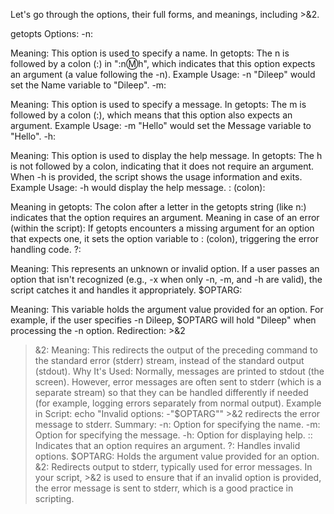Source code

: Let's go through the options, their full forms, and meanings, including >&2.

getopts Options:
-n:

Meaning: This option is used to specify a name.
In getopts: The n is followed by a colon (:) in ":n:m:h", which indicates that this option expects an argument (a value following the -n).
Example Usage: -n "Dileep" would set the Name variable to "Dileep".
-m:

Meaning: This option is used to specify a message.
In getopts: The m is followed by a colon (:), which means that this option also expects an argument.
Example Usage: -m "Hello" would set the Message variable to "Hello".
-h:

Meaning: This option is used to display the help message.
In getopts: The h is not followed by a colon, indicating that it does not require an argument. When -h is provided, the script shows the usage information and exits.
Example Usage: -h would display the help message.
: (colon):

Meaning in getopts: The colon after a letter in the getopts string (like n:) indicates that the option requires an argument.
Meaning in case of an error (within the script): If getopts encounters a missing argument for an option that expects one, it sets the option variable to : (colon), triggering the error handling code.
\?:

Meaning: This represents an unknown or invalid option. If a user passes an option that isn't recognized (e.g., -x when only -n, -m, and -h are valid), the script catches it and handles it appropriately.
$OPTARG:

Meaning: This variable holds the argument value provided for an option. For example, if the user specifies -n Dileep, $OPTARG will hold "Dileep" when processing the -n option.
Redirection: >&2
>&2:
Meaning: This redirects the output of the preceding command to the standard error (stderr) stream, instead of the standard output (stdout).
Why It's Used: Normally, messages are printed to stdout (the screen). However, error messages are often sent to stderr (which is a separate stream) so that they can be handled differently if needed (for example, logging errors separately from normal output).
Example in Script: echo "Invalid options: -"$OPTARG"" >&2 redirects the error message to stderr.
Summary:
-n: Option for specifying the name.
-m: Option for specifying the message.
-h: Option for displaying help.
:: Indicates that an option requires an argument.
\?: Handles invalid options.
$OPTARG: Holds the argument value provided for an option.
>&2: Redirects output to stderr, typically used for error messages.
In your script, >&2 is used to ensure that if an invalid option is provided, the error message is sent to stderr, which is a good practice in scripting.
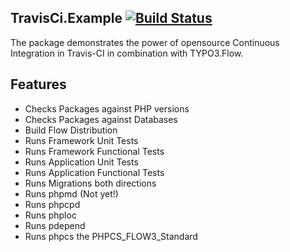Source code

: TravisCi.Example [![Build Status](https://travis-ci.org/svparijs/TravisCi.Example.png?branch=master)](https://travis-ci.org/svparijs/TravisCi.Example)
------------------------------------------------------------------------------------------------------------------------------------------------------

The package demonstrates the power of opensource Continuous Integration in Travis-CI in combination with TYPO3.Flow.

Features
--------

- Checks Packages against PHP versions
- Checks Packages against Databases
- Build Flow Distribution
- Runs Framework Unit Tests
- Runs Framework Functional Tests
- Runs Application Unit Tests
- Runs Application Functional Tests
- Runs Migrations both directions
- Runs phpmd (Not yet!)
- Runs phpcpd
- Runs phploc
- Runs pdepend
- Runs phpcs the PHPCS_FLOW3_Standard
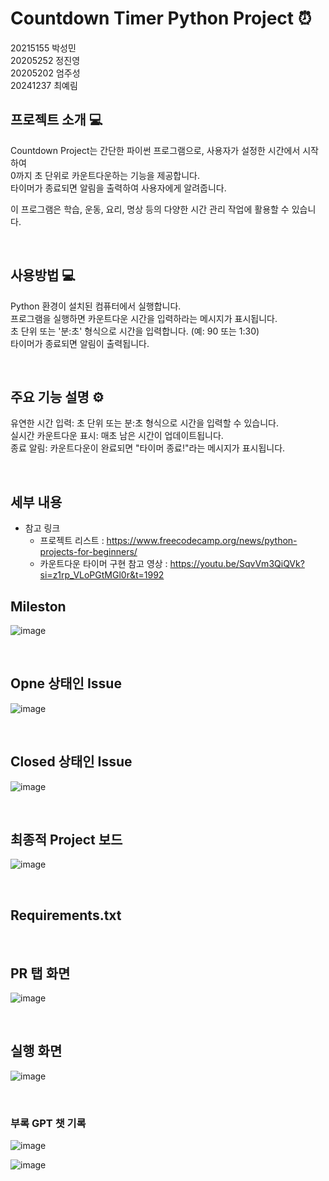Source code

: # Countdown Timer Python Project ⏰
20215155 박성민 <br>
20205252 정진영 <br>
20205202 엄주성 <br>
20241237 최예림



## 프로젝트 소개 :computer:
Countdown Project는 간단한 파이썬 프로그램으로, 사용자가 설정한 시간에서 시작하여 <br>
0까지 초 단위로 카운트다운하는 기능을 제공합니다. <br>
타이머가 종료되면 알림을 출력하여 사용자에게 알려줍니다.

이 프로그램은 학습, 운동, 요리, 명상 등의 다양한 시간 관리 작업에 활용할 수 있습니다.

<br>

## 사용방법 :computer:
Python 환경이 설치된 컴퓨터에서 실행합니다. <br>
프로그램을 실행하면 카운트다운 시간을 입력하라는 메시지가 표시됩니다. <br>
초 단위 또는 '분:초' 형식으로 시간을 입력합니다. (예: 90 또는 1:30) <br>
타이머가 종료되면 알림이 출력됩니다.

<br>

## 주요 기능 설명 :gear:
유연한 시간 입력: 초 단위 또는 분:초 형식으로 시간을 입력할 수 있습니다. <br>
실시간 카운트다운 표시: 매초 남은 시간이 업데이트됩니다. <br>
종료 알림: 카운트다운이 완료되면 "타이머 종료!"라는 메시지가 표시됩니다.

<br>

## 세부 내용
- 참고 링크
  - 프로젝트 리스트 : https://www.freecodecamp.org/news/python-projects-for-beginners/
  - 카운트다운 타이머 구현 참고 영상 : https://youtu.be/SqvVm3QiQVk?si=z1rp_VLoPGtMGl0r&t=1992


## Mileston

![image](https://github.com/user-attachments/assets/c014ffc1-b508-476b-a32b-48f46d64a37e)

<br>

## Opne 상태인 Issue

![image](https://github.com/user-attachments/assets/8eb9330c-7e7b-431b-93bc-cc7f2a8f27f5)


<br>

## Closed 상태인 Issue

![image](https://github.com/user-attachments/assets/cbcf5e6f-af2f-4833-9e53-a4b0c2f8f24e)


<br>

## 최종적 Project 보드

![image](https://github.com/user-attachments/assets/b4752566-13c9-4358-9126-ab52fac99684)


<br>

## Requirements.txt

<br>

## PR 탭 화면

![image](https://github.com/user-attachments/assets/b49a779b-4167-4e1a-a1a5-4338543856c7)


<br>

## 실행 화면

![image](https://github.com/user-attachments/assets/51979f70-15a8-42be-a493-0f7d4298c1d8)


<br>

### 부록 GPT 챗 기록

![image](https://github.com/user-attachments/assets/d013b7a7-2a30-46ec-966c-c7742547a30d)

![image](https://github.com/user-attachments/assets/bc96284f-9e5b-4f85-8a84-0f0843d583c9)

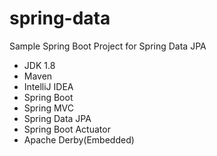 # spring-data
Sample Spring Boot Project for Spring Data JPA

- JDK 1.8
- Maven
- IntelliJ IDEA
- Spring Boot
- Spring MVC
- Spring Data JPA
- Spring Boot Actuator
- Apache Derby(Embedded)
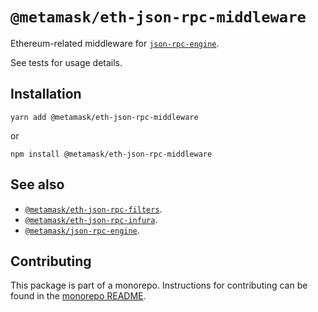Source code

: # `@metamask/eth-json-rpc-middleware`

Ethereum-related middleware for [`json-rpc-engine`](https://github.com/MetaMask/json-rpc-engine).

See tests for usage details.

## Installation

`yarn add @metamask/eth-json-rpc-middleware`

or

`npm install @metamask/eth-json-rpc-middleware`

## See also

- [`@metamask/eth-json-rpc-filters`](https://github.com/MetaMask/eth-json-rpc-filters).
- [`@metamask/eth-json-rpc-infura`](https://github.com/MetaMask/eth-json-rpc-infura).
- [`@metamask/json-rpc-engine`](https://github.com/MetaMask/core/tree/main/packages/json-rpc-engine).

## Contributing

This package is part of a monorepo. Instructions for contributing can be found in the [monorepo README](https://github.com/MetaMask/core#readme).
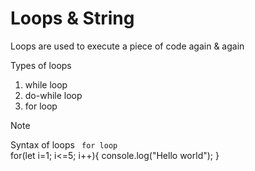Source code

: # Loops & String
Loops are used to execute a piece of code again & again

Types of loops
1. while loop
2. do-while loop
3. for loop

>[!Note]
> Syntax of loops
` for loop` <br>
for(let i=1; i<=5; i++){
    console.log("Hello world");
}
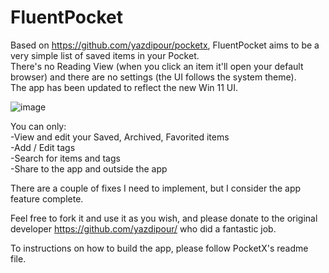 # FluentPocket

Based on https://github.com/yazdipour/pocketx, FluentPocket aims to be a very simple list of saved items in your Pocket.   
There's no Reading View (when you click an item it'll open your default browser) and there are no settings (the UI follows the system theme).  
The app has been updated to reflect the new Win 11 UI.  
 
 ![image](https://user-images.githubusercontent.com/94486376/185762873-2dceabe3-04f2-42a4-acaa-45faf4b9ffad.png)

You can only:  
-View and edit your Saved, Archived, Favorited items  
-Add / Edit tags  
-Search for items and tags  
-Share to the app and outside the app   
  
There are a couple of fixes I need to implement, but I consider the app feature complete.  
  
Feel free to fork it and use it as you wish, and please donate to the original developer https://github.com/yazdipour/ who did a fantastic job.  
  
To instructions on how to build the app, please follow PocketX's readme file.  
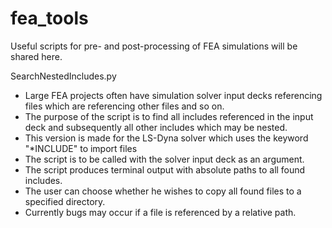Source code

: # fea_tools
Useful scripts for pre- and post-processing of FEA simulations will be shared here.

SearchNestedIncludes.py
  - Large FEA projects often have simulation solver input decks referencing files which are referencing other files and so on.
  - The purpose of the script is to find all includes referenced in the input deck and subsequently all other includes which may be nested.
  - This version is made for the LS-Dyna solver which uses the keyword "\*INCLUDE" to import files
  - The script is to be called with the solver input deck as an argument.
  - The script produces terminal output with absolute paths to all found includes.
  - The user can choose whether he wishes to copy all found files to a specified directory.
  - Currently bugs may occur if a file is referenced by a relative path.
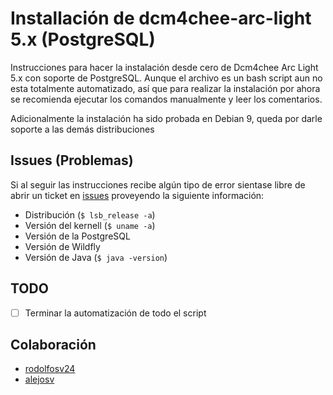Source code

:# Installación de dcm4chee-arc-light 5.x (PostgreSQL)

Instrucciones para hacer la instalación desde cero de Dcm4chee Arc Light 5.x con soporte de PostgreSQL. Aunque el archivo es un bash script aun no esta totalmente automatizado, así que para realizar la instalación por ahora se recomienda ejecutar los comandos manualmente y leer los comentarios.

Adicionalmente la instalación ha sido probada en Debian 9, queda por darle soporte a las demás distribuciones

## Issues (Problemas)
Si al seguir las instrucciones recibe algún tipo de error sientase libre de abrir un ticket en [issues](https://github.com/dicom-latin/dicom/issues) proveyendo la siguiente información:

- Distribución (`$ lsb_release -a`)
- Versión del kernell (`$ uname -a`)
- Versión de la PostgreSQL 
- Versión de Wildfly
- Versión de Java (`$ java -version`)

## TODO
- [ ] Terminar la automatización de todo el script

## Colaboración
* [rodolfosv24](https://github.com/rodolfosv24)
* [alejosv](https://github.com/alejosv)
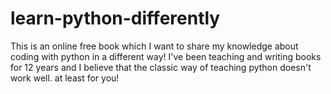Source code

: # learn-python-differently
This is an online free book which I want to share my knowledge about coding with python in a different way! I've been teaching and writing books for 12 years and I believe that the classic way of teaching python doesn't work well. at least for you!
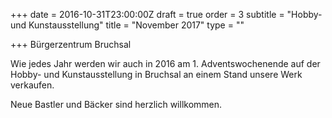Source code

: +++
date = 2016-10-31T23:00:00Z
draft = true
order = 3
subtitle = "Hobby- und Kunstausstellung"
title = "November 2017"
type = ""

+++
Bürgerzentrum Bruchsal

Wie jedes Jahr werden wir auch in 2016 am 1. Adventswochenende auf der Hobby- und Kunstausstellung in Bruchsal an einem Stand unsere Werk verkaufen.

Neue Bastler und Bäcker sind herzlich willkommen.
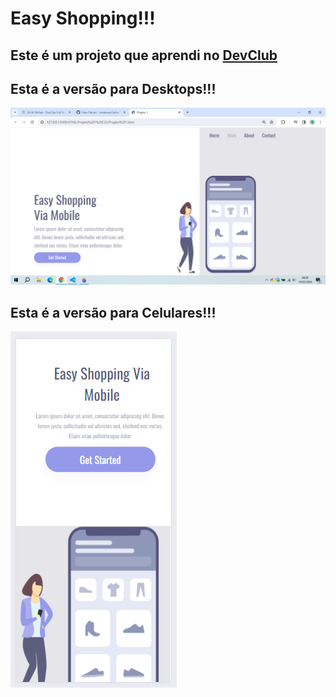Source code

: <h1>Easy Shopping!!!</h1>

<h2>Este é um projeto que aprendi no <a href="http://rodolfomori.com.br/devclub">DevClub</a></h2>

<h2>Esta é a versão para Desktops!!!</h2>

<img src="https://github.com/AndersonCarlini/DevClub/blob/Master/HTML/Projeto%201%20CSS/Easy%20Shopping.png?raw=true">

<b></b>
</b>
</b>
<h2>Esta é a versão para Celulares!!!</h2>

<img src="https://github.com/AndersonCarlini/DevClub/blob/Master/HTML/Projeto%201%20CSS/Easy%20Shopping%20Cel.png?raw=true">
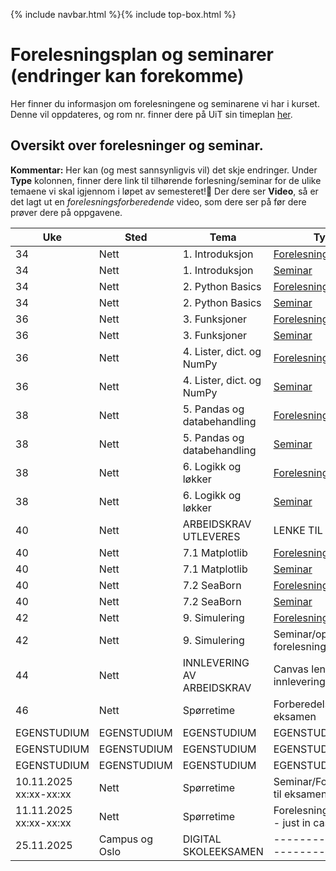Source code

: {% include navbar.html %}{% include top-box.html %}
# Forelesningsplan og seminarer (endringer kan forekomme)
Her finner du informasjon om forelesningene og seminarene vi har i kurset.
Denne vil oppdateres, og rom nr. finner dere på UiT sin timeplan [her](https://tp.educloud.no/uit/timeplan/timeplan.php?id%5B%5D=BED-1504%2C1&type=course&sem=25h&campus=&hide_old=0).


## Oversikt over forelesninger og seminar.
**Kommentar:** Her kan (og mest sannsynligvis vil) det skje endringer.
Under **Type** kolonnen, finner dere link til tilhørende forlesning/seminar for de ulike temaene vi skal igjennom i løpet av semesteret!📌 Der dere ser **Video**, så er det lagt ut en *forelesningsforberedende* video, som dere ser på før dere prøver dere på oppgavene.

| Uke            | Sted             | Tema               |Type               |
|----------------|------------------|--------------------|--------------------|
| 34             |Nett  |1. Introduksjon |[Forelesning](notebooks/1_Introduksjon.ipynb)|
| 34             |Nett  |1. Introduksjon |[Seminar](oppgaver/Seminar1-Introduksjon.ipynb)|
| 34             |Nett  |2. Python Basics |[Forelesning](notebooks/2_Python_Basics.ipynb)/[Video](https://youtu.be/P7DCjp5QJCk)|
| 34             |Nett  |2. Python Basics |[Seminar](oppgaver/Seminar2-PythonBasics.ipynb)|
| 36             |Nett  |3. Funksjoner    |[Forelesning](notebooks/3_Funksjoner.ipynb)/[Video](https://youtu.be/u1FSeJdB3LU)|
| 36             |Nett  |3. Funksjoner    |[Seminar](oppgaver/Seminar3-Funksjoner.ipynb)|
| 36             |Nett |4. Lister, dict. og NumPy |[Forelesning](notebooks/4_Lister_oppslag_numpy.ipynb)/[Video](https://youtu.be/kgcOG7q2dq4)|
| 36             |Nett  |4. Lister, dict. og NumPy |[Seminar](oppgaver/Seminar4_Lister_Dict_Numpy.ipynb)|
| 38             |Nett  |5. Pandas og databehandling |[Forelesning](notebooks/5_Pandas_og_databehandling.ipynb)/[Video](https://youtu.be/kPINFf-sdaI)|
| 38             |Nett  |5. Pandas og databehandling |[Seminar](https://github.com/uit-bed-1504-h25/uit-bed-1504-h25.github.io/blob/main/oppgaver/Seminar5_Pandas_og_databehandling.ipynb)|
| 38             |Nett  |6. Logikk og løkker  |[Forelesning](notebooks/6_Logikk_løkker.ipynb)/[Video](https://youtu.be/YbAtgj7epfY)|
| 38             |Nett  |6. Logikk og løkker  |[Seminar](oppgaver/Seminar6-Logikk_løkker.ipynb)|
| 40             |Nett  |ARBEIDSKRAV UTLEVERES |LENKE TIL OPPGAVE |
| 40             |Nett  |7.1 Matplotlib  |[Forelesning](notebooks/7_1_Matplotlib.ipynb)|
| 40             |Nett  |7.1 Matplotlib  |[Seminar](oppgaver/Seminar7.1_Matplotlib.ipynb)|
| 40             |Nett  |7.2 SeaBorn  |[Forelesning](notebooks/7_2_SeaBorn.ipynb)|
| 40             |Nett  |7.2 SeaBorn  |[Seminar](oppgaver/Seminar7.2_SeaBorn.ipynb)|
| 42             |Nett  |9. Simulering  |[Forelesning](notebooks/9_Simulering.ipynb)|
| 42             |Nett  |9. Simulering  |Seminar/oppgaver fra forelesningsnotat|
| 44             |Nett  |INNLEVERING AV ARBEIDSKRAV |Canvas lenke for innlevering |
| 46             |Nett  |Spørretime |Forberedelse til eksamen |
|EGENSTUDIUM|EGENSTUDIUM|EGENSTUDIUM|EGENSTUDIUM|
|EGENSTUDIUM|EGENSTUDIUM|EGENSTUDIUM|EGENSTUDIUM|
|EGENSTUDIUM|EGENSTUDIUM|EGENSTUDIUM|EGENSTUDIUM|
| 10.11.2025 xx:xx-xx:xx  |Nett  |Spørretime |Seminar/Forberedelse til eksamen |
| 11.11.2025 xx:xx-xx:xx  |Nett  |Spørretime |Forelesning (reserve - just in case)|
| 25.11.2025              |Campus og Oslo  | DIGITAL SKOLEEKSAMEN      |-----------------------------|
===============
» What to produce: Figure out how many lines of the material include the string "Spørretime", and reply with only that figure.

» Written solution: 3